View Article: PubMed Central - PubMed

Affiliation: Department of Public Health, Faculty of Medicine and Health Sciences, Ghent University, UZ - 4K3, De Pintelaan 185, B-9000 Ghent, Belgium. Inge.Huybrechts@UGent.be.

ABSTRACT

Background: Previous studies suggest that dietary protein might play a beneficial role in combating obesity and its related chronic diseases. Total, animal and plant protein intakes and their associations with anthropometry and serum biomarkers in European adolescents using one standardised methodology across European countries are not well documented.

Objectives: To evaluate total, animal and plant protein intakes in European adolescents stratified by gender and age, and to investigate their associations with cardio-metabolic indicators (anthropometry and biomarkers).

Methods: The current analysis included 1804 randomly selected adolescents participating in the HELENA study (conducted in 2006-2007) aged 12.5-17.5 y (47% males) who completed two non-consecutive computerised 24-h dietary recalls. Associations between animal and plant protein intakes, and anthropometry and serum biomarkers were examined with General linear Model multivariate analysis.

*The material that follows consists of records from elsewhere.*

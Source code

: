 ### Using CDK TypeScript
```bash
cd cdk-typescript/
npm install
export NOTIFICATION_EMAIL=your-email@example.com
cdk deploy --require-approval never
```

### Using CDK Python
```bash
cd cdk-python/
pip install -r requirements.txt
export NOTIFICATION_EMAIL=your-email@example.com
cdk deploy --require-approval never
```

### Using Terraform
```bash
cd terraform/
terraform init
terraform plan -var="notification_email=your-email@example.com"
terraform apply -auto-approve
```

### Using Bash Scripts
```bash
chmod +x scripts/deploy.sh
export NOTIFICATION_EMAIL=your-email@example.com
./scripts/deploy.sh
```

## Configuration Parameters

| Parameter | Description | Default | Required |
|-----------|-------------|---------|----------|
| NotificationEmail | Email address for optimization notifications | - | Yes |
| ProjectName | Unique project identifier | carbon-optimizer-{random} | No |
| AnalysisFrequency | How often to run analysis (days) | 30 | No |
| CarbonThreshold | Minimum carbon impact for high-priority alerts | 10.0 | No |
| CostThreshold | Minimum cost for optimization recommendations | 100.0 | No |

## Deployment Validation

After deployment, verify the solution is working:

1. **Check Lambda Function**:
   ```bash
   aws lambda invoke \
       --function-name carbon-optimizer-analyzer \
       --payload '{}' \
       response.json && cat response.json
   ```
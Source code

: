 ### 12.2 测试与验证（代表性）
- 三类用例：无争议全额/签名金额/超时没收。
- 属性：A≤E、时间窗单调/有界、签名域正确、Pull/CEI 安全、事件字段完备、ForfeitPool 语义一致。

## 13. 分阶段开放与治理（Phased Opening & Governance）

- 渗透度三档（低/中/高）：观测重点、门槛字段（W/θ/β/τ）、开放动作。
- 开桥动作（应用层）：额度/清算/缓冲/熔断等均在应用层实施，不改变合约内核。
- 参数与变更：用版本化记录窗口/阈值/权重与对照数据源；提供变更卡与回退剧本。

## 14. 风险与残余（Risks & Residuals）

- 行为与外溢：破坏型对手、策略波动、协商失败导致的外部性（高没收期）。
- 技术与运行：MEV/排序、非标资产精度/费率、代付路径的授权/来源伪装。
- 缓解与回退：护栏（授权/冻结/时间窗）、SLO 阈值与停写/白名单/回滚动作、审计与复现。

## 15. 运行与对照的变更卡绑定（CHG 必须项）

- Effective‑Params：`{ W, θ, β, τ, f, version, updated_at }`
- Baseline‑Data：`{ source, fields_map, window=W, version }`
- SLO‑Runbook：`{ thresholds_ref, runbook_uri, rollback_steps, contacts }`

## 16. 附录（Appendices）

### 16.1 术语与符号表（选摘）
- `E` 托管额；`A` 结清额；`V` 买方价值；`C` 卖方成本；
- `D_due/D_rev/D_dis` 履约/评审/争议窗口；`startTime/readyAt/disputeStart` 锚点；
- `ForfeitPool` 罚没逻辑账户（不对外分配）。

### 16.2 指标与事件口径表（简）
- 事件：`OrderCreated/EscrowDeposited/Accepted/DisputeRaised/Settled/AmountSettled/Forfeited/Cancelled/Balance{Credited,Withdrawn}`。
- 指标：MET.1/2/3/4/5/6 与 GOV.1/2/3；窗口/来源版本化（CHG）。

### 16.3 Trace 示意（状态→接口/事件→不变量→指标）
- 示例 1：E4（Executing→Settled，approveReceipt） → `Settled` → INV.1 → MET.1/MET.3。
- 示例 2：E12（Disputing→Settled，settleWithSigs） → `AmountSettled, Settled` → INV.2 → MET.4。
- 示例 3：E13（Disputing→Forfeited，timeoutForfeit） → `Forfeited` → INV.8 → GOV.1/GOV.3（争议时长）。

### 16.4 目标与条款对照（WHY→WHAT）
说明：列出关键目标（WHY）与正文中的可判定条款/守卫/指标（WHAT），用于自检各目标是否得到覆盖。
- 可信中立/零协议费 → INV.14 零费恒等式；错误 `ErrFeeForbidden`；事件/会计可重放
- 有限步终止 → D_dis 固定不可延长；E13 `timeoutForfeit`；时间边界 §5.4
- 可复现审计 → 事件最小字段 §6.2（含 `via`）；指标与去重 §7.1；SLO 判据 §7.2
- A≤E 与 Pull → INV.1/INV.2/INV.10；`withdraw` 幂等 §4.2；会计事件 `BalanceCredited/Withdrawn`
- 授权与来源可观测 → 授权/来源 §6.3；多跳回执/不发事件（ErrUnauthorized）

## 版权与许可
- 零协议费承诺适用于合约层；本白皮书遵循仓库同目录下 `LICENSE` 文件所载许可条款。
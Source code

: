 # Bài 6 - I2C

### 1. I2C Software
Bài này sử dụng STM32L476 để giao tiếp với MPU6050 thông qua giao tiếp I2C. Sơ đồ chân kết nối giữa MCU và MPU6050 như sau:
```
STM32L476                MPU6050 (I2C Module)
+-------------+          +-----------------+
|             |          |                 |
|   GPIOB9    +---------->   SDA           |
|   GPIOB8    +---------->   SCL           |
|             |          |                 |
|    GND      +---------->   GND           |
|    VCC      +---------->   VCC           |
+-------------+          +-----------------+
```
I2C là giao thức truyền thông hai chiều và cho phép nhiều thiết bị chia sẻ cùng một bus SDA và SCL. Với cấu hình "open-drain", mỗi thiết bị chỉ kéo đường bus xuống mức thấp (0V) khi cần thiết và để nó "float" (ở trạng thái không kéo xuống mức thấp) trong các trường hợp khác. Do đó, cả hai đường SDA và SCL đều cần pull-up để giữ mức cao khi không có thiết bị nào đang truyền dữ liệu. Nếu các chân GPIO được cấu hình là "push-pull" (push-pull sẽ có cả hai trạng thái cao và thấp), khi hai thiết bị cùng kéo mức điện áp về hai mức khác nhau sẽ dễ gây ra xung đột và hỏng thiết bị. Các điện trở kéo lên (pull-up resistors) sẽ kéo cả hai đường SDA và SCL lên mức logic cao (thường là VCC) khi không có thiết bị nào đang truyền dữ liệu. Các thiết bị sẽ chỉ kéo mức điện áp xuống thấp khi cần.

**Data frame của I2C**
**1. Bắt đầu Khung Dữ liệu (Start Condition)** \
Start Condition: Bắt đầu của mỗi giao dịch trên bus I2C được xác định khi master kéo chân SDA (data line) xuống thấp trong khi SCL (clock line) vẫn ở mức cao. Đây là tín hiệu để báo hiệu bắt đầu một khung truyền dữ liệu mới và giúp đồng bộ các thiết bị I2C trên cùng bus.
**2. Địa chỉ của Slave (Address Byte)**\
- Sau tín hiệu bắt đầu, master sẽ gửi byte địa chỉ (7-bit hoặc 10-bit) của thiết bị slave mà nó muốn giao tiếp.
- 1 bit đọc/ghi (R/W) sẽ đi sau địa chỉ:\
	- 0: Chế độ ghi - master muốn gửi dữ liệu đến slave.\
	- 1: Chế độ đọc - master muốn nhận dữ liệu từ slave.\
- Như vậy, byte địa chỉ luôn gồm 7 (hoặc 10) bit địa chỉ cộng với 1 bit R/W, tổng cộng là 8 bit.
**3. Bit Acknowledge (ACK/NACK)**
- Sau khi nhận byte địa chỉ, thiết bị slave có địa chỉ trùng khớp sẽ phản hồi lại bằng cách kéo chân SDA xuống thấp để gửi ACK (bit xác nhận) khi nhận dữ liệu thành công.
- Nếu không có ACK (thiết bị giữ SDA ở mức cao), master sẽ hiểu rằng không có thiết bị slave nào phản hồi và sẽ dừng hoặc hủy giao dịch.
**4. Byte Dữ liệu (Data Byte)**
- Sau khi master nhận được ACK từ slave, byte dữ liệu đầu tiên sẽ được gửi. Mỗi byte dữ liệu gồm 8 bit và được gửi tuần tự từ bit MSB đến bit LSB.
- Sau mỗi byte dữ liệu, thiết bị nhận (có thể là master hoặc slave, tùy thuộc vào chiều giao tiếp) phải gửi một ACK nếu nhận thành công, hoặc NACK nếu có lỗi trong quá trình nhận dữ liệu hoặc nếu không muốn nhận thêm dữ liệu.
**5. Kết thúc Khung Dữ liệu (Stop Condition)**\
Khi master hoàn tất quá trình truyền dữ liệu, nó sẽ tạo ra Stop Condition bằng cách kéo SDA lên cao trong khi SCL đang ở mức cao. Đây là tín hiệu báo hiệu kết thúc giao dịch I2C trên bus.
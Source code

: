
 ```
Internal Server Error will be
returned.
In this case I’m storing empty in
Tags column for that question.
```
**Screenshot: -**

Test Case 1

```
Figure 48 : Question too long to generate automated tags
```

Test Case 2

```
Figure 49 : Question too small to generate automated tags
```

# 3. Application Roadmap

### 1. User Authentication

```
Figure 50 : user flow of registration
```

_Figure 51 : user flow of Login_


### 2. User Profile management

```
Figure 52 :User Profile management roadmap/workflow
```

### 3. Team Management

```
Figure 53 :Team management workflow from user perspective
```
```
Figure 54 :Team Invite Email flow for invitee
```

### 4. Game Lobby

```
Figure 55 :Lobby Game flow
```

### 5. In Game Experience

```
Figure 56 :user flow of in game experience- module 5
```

Results: Average total protein intake exceeded the recommendations of World Health Organization and European Food Safety Authority. Mean total protein intake was 96 g/d (59% derived from animal protein). Total, animal and plant protein intakes (g/d) were significantly lower in females than in males and total and plant protein intakes were lower in younger participants (12.5-14.9 y). Protein intake was significantly lower in underweight subjects and higher in obese ones; the direction of the relationship was reversed after adjustments for body weight (g/(kg.d)). The inverse association of plant protein intakes was stronger with BMI z-score and body fat percentage (BF%) compared to animal protein intakes. Additionally, BMI and BF% were positively associated with energy percentage of animal protein.

Conclusions: This sample of European adolescents appeared to have adequate total protein intake. Our findings suggest that plant protein intakes may play a role in preventing obesity among European adolescents. Further longitudinal studies are needed to investigate the potential beneficial effects observed in this study in the prevention of obesity and related chronic diseases.